What do surfers and electrons have in common? Surprisingly, a lot. Electrons are waves in that they demonstrate similar behavior, particularly when it comes to antibonding orbitals. As such, understanding how waves behave and function can help us better interpret electron behavior and bonding and antibonding at the orbital level.
The wave nature of electrons is an incredible thing.
Accepting that electrons have wave properties allows us to calculate and determine the space surrounding the nucleus where electrons can be found called orbitals. The existence of orbitals is quite important for you and me and the world as we know it. If atoms did not have orbitals to hold the electrons, the electrons would collide into the nucleus, and Boom! A massive amount of energy would be released, and that would be the end of everything. So, we should be very grateful that orbitals do exist, and we have them, all thanks to the wave nature of electrons.
We already talked about in a previous video that when two atoms come together to form a covalent bond, atomic orbitals come together to form molecular orbitals, one that is the bonding molecular orbital and the other that is the anti-bonding molecular orbital.
BONDING molecular orbital probably sounds obvious to you because you know that when atoms come together and share their electrons with one another, they form a BOND. On the other hand, the ANTI-bonding molecular orbital seems like it is just there for the ride without a real purpose. So, is the anti-bonding molecular orbital ever relevant for a molecule? Does it ever get used?
To answer this question, we have to look beyond a single molecule, and talk about chemical reactions. The exciting stuff - where molecules interact with OTHER molecules.
Just like atomic orbitals overlap to create molecular orbitals to create bonds within a molecule, in order for a molecule to create a new bond with ANOTHER molecule, their molecular orbitals have to overlap to create a new bonding molecular orbital.
In a standard substitution reaction that we cover in organic chemistry that we call the SN2 reaction, one molecule, the nucleophile, will donate its electrons to another molecule, the electrophile, that will accept those electrons. This process of donating and accepting electrons is what generates a new bond between the two molecules.

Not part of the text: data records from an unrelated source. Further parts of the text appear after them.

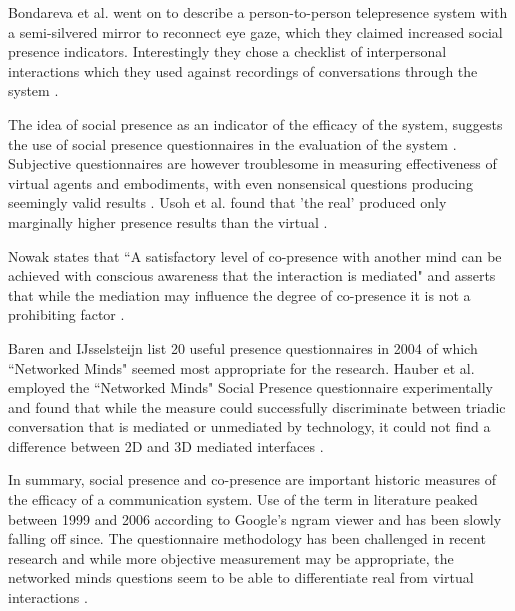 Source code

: 			     
            Bondareva et al. went on to describe a person-to-person telepresence system with a semi-silvered mirror to reconnect eye gaze, which they claimed increased social presence indicators. Interestingly they chose a checklist of interpersonal interactions which they used against recordings of conversations through the system \cite{Bondareva2004}.  \par
            The idea of social presence as an indicator of the efficacy of the system, suggests the use of social presence questionnaires in the evaluation of the system \cite{Biocca2003}.  Subjective questionnaires are however troublesome in measuring effectiveness of virtual agents and embodiments, with even nonsensical questions producing seemingly valid results \cite{Slater2004}. Usoh et al. found that 'the real' produced only marginally higher presence results than the virtual \cite{Usoh2000a}.\par
            Nowak states that ``A satisfactory level of co-presence with another mind can be achieved with conscious awareness that the interaction is mediated" and asserts that while the mediation may influence the degree of co-presence it is not a prohibiting factor \cite{Nowak2001}.\par 
            Baren and IJsselsteijn \cite{Baren, Harms2004} list 20 useful presence questionnaires in 2004 of which ``Networked Minds" seemed most appropriate for the research.
            Hauber et al. employed the ``Networked Minds" Social Presence questionnaire experimentally and found that while the measure could successfully discriminate between triadic conversation that is mediated or unmediated by technology, it could not find a difference between 2D and 3D mediated interfaces \cite{Hauber2005, Gunawardena1997}.\par
			In summary, social presence and co-presence are important historic measures of the efficacy of a communication system. Use of the term in literature peaked between 1999 and 2006 according to Google's ngram viewer and has been slowly falling off since. The questionnaire methodology has been challenged in recent research and while more objective measurement may be appropriate, the networked minds questions seem to be able to differentiate real from virtual interactions \cite{Harms2004}.
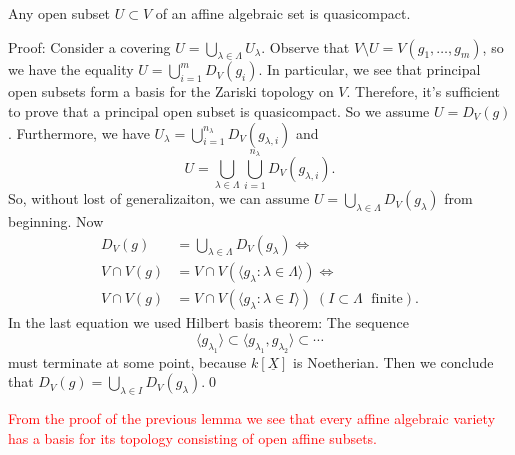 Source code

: \begin{dang}
    \begin{lemma}
        Any open subset $U\subset V$ of an affine algebraic set is quasicompact. 
    \end{lemma}
\end{dang}
Proof: Consider a covering $U=\bigcup_{\lambda\in\Lambda}U_\lambda$.
Observe that $V\setminus U=V(g_1,\dots, g_m)$, so we have the equality $U=\bigcup_{i=1}^m D_V(g_i)$. In particular, we see 
that principal open subsets form a basis for the Zariski topology on $V$. Therefore, 
it's sufficient to prove that a principal open subset is quasicompact. So we assume $U=D_V(g)$. Furthermore, we have 
$U_\lambda = \bigcup_{i=1}^{n_\lambda}D_V(g_{\lambda,i})$ and 
\begin{equation}
    U=\bigcup_{\lambda\in\Lambda}\bigcup_{i=1}^{n_\lambda}D_V(g_{\lambda,i}).
\end{equation}
So, without lost of generalizaiton, we can assume $U=\bigcup_{\lambda\in\Lambda}D_V(g_\lambda)$ from beginning. Now 
\begin{equation}
    \begin{split}
        D_V(g) & = \bigcup_{\lambda\in\Lambda}D_V(g_\lambda)\iff\\
      V\cap V(g) &= V\cap V(\langle g_\lambda:\lambda\in\Lambda\rangle)\iff\\ 
      V\cap V(g) &= V\cap V(\langle g_\lambda:\lambda\in I\rangle)\;(I\subset \Lambda\;\text{ finite}).
    \end{split}
\end{equation}
In the last equation we used Hilbert basis theorem: The sequence
\begin{equation}
    \langle g_{\lambda_1} \rangle \subset  \langle g_{\lambda_1},g_{\lambda_2} \rangle \subset \cdots 
\end{equation}
must terminate at some point, because $k[\underline{X}]$ is Noetherian. Then we conclude that 
$D_V(g)=\bigcup_{\lambda\in I}D_V(g_\lambda)$.\qed
\begin{dang}
    \begin{corollary}
         \textcolor{red}{From the proof of the previous lemma we see that every affine algebraic variety has a basis for its topology 
        consisting of open affine subsets.}
    \end{corollary}
\end{dang}

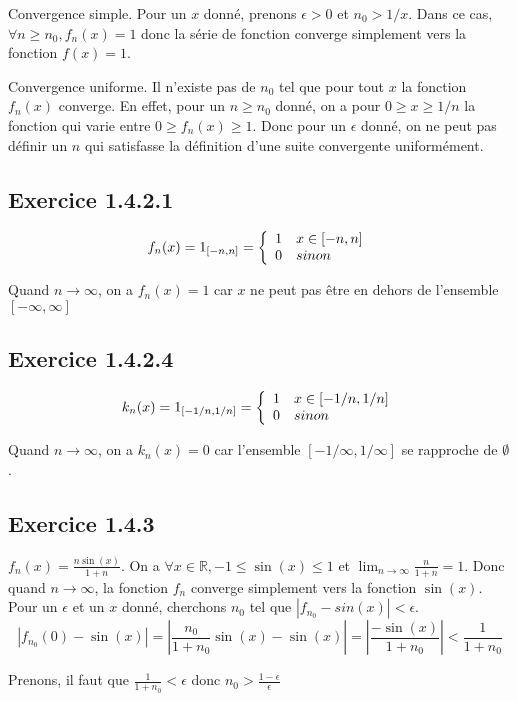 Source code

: \documentclass[]{book}
\theoremstyle{definition}
\newcommand{\bb}[1]{\mathbb{#1}}
\newcommand{\R}{\bb{R}}
\begin{document}
Convergence simple. Pour un $x$ donn\'e, prenons  $\epsilon > 0$ et $n_0 > 1/x$. Dans ce cas, $\forall n \geq n_0, f_n(x) = 1$ donc la s\'erie de fonction converge simplement vers la fonction $f(x) = 1$.

Convergence uniforme. Il n'existe pas de $n_0$ tel que pour tout $x$ la fonction $f_n(x)$ converge. En effet, pour un $n \geq n_0$ donn\'e, on a pour $0 \geq x \geq 1/n$ la fonction qui varie entre $0 \geq f_n(x) \geq 1$. Donc pour un $\epsilon$ donn\'e, on ne peut pas d\'efinir un $n$ qui satisfasse la d\'efinition d'une suite convergente uniform\'ement.   

\subsection*{Exercice 1.4.2.1}
$$
f_n(x) = 1_{[-n, n]} = 
\left\{
\begin{array}{l l}
1 & x \in [-n,n] \\
0 & sinon
\end{array}
\right.
$$

Quand $n \to \infty$, on a $f_n(x) = 1$ car $x$ ne peut pas \^etre en dehors de l'ensemble $[-\infty, \infty]$


\subsection*{Exercice 1.4.2.4}
$$
k_n(x) = 1_{[-1/n, 1/n]} = 
\left\{
\begin{array}{l l}
1 & x \in [-1/n,1/n] \\
0 & sinon
\end{array}
\right.
$$

Quand $n \to \infty$, on a $k_n(x) = 0$ car l'ensemble $[-1/\infty, 1/\infty]$ se rapproche de $\emptyset$.

\subsection*{Exercice 1.4.3}
$f_n(x) = \frac{n \sin(x)}{1+n}$. On a $\forall x \in \R, -1 \leq \sin(x) \leq 1$ et $\lim_{n \to \infty} {\frac{n}{1+n}} = 1$. Donc quand $n \to \infty$, la fonction $f_n$ converge simplement vers la fonction $\sin(x)$. Pour un $\epsilon$ et un $x$ donn\'e, cherchons $n_0$ tel que $|f_{n_0}-sin(x)|<\epsilon$. 
$$
|f_{n_0}(0)-\sin(x)| = \left|\frac{n_0}{1+n_0}\sin(x)-\sin(x)\right| = \left|\frac{-\sin(x)}{1+n_0}\right| < \frac{1}{1+n_0}
$$

Prenons, il faut que $\frac{1}{1+n_0} < \epsilon$ donc $n_0 > \frac{1-\epsilon}{\epsilon}$
\end{document}
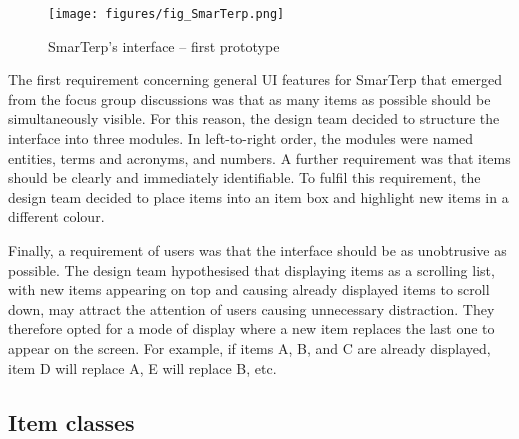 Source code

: \begin{figure}
    \texttt{[image: figures/fig\_SmarTerp.png]}
    \caption{SmarTerp's interface -- first prototype \label{fig:8}}
\end{figure}

\begin{sloppypar}
The first requirement concerning general UI features for SmarTerp that emerged from the focus group discussions was that as many items as possible should be simultaneously visible. For this reason, the design team decided to structure the interface into three modules. In left-to-right order, the modules were named entities, terms and acronyms, and numbers.
A further requirement was that items should be clearly and immediately identifiable. To fulfil this requirement, the design team decided to place items into an item box and highlight new items in a different colour.
\end{sloppypar}

Finally, a requirement of users was that the interface should be as unobtrusive as possible. The design team hypothesised that displaying items as a scrolling list, with new items appearing on top and causing already displayed items to scroll down, may attract the attention of users causing unnecessary distraction. They therefore opted for a mode of display where a new item replaces the last one to appear on the screen. For example, if items A, B, and C are already displayed, item D will replace A, E will replace B, etc.

\subsection{Item classes}

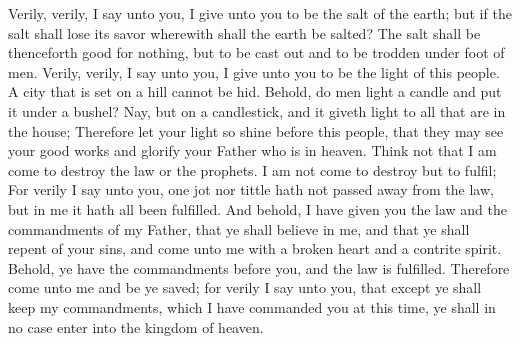 Verily, verily, I say unto you, I give unto you to be the salt of the earth; but if the salt shall lose its savor wherewith shall the earth be salted? The salt shall be thenceforth good for nothing, but to be cast out and to be trodden under foot of men.
\bverse \iffalse Verily, verily, I say unto you, I give unto you to be the light of this people. A city that is set on a hill cannot be hid. \fi
Verily, verily, I say unto you, I give unto you to be the light of this people. A city that is set on a hill cannot be hid.
\bverse \iffalse Behold, do men light a candle and put it under a bushel? Nay, but on a candlestick, and it giveth light to all that are in the house; \fi
Behold, do men light a candle and put it under a bushel? Nay, but on a candlestick, and it giveth light to all that are in the house;
\bverse \iffalse Therefore let your light so shine before this people, that they may see your good works and glorify your Father who is in heaven. \fi
Therefore let your light so shine before this people, that they may see your good works and glorify your Father who is in heaven.
\bverse \iffalse Think not that I am come to destroy the law or the prophets.  I am not come to destroy but to fulfil; \fi
Think not that I am come to destroy the law or the prophets.  I am not come to destroy but to fulfil;
\bverse \iffalse For verily I say unto you, one jot nor tittle hath not passed away from the law, but in me it hath all been fulfilled. \fi
For verily I say unto you, one jot nor tittle hath not passed away from the law, but in me it hath all been fulfilled.
\bverse \iffalse And behold, I have given you the law and the commandments of my Father, that ye shall believe in me, and that ye shall repent of your sins, and come unto me with a broken heart and a contrite spirit. Behold, ye have the commandments before you, and the law is fulfilled. \fi
And behold, I have given you the law and the commandments of my Father, that ye shall believe in me, and that ye shall repent of your sins, and come unto me with a broken heart and a contrite spirit. Behold, ye have the commandments before you, and the law is fulfilled.
\bverse \iffalse Therefore come unto me and be ye saved; for verily I say unto you, that except ye shall keep my commandments, which I have commanded you at this time, ye shall in no case enter into the kingdom of heaven. \fi
Therefore come unto me and be ye saved; for verily I say unto you, that except ye shall keep my commandments, which I have commanded you at this time, ye shall in no case enter into the kingdom of heaven.
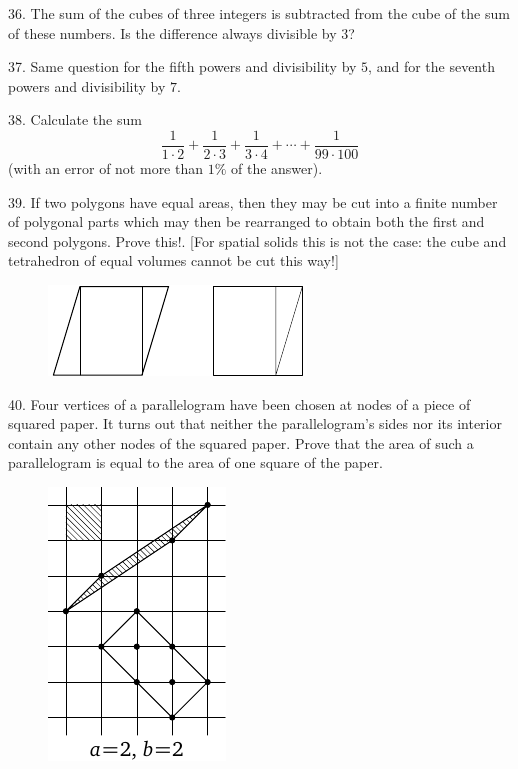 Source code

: \begin{problem}{36.}
	The sum of the cubes of three integers is subtracted from the cube of the sum of these numbers. Is the difference always divisible by $3$?
\end{problem}

\begin{problem}{37.}
	Same question for the fifth powers and divisibility by $5$, and for the seventh powers and divisibility by $7$.
\end{problem}

\begin{problem}{38.}
	Calculate the sum
	\begin{equation*}
		\frac{1}{1\cdot 2} + \frac{1}{2\cdot 3} + \frac{1}{3\cdot 4} + \dotsb + \frac{1}{99\cdot 100}
	\end{equation*}
	(with an error of not more than $1\%$ of the answer).
\end{problem}

\begin{problem}{39.}
	If two polygons have equal areas, then they may be cut into a finite number of polygonal parts which may then be rearranged to obtain both the first and second polygons. Prove this!. [For spatial solids this is not the case: the cube and tetrahedron of equal volumes cannot be cut this way!]
	\begin{figure}
		\includegraphics{q39_horizontal}
	\end{figure}
\end{problem}

\begin{problem}{40.}
	Four vertices of a parallelogram have been chosen at nodes of a piece of squared paper. It turns out that neither the parallelogram's sides nor its interior contain any other nodes of the squared paper. Prove that the area of such a parallelogram is equal to the area of one square of the paper. 
	\begin{figure}
		\includegraphics{taskbook-24}
	\end{figure}
\end{problem}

Now, let’s take a moment to think about this process in the context of molecular orbitals. The molecular orbital of the molecule that is doing the donating is OCCUPIED with electrons. While the molecule that is accepting the electrons needs an empty place, an UNoccupied molecular orbital, to put those electrons in. The overlap between the occupied and the UNoccupied molecular orbitals is what generates a new bonding molecular orbital between the two molecules. And it turns out, the UNoccupied molecular orbital in this case is the ANTI-bonding molecular orbital.
Yes, that’s right, the ANTI-bonding molecular orbital that seemed uninvolved and not so interesting earlier. It does serve a purpose; we simply had to examine its role beyond just discussing it in a static diagram and look at its use in a greater context of chemical reactions.